CHRIS BUSH/The News Bulletin                                Hope Stewart of John Barsby Secondary School will make the move from Nanaimo’s Rotary Bowl stadium to the University of Hawaii next year to study international business and join the track team there.

CHRIS BUSH/The News Bulletin Hope Stewart of John Barsby Secondary School will make the move from Nanaimo’s Rotary Bowl stadium to the University of Hawaii next year to study international business and join the track team there.

BEST & BRIGHTEST: Grad will embrace, at a run, what’s next

Barsby’s Hope Stewart has learned lessons on the track that will keep serving her well

Hope Stewart is on track to achieve her dreams.

After the 17-year-old John Barsby student graduates this spring, she’ll be packing for a post-secondary education at the University of Hawaii where she’s won scholarships to study international business and join the school’s track and field team.
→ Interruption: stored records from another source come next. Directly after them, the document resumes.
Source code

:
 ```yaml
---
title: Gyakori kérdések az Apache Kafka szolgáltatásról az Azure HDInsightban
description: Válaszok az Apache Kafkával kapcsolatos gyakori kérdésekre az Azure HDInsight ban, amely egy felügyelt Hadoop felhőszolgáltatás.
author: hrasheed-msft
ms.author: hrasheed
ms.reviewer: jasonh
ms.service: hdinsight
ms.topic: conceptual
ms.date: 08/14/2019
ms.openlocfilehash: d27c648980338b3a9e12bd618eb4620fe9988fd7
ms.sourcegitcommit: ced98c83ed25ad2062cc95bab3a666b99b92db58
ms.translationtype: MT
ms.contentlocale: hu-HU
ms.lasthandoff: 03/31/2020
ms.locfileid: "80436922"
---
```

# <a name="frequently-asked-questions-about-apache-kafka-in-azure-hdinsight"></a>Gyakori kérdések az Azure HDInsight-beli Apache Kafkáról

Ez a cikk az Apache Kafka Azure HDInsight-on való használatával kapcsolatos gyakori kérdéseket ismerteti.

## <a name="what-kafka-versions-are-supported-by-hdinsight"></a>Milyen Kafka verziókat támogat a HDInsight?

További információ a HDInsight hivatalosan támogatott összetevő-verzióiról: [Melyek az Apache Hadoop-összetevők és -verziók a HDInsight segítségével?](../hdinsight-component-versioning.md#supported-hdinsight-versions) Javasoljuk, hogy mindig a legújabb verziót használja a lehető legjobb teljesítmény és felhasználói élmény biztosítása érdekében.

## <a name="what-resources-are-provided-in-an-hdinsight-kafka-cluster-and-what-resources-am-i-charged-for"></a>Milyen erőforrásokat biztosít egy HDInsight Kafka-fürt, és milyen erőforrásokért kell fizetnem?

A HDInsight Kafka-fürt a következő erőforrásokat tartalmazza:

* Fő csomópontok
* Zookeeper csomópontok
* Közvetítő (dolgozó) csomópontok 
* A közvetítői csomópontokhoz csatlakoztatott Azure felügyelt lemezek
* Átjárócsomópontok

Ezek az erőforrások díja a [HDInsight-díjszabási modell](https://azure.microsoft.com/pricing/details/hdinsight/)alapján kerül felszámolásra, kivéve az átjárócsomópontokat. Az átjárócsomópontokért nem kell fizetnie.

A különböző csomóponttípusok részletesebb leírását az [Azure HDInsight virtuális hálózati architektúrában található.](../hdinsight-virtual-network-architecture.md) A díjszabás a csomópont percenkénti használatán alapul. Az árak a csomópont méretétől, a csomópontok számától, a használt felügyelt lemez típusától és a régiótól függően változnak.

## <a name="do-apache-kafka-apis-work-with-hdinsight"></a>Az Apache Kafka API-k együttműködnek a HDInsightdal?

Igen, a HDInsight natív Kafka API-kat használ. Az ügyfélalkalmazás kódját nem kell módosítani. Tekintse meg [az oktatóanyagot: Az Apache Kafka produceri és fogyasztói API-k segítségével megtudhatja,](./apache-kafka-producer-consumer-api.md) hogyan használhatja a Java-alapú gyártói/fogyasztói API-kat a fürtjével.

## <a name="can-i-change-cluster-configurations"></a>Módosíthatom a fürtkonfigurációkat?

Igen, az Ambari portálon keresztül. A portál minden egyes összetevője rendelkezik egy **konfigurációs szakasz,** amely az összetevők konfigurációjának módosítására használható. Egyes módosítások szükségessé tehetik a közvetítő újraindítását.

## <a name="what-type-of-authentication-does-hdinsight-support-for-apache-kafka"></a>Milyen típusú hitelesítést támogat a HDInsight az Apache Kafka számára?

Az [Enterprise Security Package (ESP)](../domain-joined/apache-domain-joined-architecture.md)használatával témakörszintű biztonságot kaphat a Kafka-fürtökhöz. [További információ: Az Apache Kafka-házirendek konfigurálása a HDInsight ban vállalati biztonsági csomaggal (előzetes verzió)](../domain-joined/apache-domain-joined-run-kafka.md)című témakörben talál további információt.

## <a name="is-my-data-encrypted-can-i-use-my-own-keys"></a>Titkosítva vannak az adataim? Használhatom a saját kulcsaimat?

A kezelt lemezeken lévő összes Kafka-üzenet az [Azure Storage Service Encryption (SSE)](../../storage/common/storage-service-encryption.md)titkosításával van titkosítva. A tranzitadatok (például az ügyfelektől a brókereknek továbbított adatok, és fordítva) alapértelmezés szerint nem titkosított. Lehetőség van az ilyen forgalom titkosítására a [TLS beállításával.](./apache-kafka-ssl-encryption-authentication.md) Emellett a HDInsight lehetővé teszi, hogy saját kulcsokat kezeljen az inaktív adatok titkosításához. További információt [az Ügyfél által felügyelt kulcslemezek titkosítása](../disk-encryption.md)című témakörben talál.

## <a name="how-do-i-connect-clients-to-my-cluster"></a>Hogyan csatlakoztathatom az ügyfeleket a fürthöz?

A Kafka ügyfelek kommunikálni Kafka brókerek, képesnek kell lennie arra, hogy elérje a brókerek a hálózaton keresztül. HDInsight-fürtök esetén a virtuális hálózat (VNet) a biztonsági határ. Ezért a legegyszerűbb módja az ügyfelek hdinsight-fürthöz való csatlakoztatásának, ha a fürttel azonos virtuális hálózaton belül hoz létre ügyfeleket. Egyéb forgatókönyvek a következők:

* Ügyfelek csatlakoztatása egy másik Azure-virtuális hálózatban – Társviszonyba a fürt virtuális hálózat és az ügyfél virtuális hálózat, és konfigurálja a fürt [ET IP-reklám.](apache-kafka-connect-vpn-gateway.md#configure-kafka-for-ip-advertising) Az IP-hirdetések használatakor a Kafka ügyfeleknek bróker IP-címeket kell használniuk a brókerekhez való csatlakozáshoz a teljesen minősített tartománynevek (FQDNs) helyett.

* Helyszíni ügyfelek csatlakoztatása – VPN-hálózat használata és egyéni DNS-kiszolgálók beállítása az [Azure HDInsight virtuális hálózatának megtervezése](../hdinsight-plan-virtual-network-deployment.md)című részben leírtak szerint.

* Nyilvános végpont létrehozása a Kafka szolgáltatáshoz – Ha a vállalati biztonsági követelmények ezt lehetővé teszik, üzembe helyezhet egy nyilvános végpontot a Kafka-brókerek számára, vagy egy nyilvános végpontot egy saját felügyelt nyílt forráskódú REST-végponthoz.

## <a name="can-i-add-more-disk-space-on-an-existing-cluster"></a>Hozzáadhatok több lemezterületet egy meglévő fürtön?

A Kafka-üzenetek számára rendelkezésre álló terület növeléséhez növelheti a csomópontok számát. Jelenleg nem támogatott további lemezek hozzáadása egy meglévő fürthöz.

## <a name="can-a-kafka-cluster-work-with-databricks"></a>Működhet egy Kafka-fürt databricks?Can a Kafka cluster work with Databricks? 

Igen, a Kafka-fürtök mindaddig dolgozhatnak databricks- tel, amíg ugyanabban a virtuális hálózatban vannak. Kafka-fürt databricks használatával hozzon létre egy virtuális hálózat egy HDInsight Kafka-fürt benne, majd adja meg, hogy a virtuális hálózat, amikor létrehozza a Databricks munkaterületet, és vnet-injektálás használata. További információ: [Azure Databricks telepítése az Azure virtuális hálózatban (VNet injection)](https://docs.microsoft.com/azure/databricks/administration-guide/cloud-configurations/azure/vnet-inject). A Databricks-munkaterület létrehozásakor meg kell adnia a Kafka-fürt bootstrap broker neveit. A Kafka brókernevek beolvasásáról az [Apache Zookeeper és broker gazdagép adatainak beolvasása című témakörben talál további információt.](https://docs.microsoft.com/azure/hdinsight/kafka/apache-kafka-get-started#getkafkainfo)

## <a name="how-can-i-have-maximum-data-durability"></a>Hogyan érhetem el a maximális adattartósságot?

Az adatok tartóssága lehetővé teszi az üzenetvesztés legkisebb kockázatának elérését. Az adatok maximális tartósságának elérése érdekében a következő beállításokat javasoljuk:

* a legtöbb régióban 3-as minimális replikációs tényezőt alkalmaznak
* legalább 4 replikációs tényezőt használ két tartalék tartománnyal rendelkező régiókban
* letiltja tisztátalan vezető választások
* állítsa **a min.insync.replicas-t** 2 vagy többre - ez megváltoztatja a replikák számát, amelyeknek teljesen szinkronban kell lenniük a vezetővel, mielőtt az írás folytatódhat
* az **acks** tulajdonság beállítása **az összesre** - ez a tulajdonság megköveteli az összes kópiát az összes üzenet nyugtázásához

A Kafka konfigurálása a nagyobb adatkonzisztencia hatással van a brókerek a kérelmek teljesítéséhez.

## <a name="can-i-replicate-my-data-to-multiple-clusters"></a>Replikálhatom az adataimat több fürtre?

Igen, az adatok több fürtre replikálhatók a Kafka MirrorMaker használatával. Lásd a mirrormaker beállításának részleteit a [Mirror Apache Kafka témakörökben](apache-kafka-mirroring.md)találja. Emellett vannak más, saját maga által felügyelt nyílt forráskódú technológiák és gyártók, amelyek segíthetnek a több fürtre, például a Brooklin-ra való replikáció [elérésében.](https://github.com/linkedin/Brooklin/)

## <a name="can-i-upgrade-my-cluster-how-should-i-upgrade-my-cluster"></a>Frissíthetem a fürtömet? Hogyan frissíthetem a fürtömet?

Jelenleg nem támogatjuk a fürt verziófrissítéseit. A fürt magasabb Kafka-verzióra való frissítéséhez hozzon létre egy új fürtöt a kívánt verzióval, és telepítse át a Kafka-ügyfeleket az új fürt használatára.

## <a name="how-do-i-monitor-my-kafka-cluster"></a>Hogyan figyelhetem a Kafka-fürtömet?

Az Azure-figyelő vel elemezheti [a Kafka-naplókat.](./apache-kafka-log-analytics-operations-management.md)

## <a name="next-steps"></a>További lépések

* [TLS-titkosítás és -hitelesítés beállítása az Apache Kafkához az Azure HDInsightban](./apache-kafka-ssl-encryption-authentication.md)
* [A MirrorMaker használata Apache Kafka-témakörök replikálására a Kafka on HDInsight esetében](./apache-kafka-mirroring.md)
It’s a feat she’s been striving for since the sixth grade.

“I have been working towards going there as my main track and field and academic goal,” said Stewart, who says it’s very exciting to get the opportunity.

Stewart, a member of the Nanaimo Track and Field Club, has dedicated most of her days, weeks, months and years to the sport and it’s shaped a lot of who she is. It’s taught her to appreciate hard work and that no matter the challenge and how great it is, to face it head on.

“I’ve never been able to fall short basically of determination and drive from track, it has taught me discipline and respect of work,” she said.

But it was a trip to Guatemala last summer that sparked her interest in international business. She taught English as a volunteer with Creating Opportunities with Guatemalans, an organization that tries to help young students break out of poverty through education.

When she had the chance to meet and talk with the charity’s founder about how she got to where she was, Stewart learned the founder had a business degree. Stewart started to chart her own course.

“I became very inspired by her, and the ability through business to work around the world and help people seemed very exciting to me,” she said.

Stewart is no stranger to helping others. She has helped plan for her school’s visit from its sister school in Japan, has volunteered with the Northern Games and was a student representative for the John Barsby Wellness Centre.

In 2017, she heard about an effort to create bee-friendly schools during the Rotary Youth Leadership Awards and she brought the buzz back to Barsby, helping it earn its stripes as the first designated Bee City School in B.C. as the co-chair of the John Bars-Bee Club. The club helps teach young students at Georgia Avenue about pollinators, plants and bees and was involved in helping refurbish John Barsby’s garden.

“It’s not just a respect for bees, it’s really just a respect for the world we live in,” said Stewart of the certification. “We have the power, as students at John Barsby, to make an impact in that and make a change.”

As she gets ready to leave the school, Stewart hopes the stamp she leaves is a message to have fun, try hard and make new friends – her personal motto.

“High school and, like, life, it’s exactly what you put in, it’s exactly what you make of it,” she said.